Task prompt:
For this exercise, retype each line of the material below verbatim and omit any picture.

Records provided:

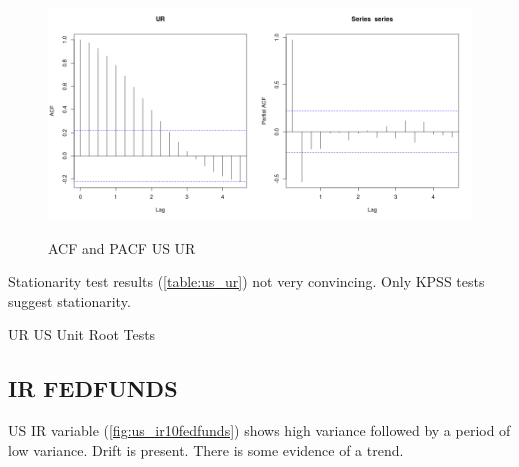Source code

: \documentclass[10pt]{article}
\begin{document}
\begin{figure}[h!]
\centering
\includegraphics[width = 0.5\textwidth]{../acf/us_UR}\includegraphics[width = 0.5\textwidth]{../pacf/us_UR}
\caption{ACF and PACF US UR}
\label{fig:us_ur_acf}
\end{figure}

Stationarity test results (\autoref{table:us_ur}) not very convincing. Only KPSS tests suggest stationarity. 

\begin{table}[h!]
\centering
{}
\caption{UR US Unit Root Tests}
\label{table:us_ur}
\end{table}


\subsection{IR FEDFUNDS}

US IR variable (\autoref{fig:us_ir10fedfunds}) shows high variance followed by a period of low variance. Drift is present. There is some evidence of a trend.
\end{document}
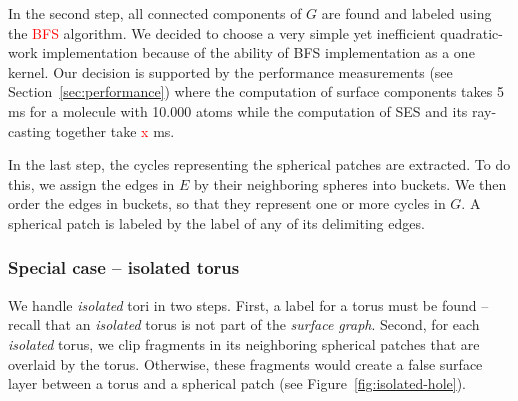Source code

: In the second step, all connected components of $G$ are found and labeled using the \textcolor{red}{BFS} algorithm.
We decided to choose a very simple yet inefficient \cite{merrill2012scalable} quadratic-work implementation because of the ability of BFS implementation as a one kernel.
Our decision is supported by the performance measurements (see Section~\ref{sec:performance}) where the computation of surface components takes {\tweakedsim}5 ms for a molecule with {\tweakedsim}10.000 atoms while the computation of SES and its ray-casting together take {\tweakedsim}\textcolor{red}{x} ms.

In the last step, the cycles representing the spherical patches are extracted.
To do this, we assign the edges in $E$ by their neighboring spheres into buckets.
We then order the edges in buckets, so that they represent one or more cycles in $G$.
A spherical patch is labeled by the label of any of its delimiting edges.

\subsubsection{Special case -- isolated torus}
\label{sec:isolated}

We handle \textit{isolated} tori in two steps.
First, a label for a torus must be found -- recall that an \textit{isolated} torus is not part of the \textit{surface graph}.
Second, for each \textit{isolated} torus, we clip fragments in its neighboring spherical patches that are overlaid by the torus. Otherwise, these fragments would create a false surface layer between a torus and a spherical patch (see Figure~\ref{fig:isolated-hole}).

Your solution:
Source code

: \documentclass[10pt]{article}
\begin{document}
\begin{figure}[h!]
\centering
\includegraphics[width = 0.5\textwidth]{../acf/us_UR}\includegraphics[width = 0.5\textwidth]{../pacf/us_UR}
\caption{ACF and PACF US UR}
\label{fig:us_ur_acf}
\end{figure}

Stationarity test results (\autoref{table:us_ur}) not very convincing. Only KPSS tests suggest stationarity. 

\begin{table}[h!]
\centering
{}
\caption{UR US Unit Root Tests}
\label{table:us_ur}
\end{table}


\subsection{IR FEDFUNDS}

US IR variable (\autoref{fig:us_ir10fedfunds}) shows high variance followed by a period of low variance. Drift is present. There is some evidence of a trend.
\end{document}
Source code

: In the second step, all connected components of $G$ are found and labeled using the \textcolor{red}{BFS} algorithm.
We decided to choose a very simple yet inefficient \cite{merrill2012scalable} quadratic-work implementation because of the ability of BFS implementation as a one kernel.
Our decision is supported by the performance measurements (see Section~\ref{sec:performance}) where the computation of surface components takes {\tweakedsim}5 ms for a molecule with {\tweakedsim}10.000 atoms while the computation of SES and its ray-casting together take {\tweakedsim}\textcolor{red}{x} ms.

In the last step, the cycles representing the spherical patches are extracted.
To do this, we assign the edges in $E$ by their neighboring spheres into buckets.
We then order the edges in buckets, so that they represent one or more cycles in $G$.
A spherical patch is labeled by the label of any of its delimiting edges.

\subsubsection{Special case -- isolated torus}
\label{sec:isolated}

We handle \textit{isolated} tori in two steps.
First, a label for a torus must be found -- recall that an \textit{isolated} torus is not part of the \textit{surface graph}.
Second, for each \textit{isolated} torus, we clip fragments in its neighboring spherical patches that are overlaid by the torus. Otherwise, these fragments would create a false surface layer between a torus and a spherical patch (see Figure~\ref{fig:isolated-hole}).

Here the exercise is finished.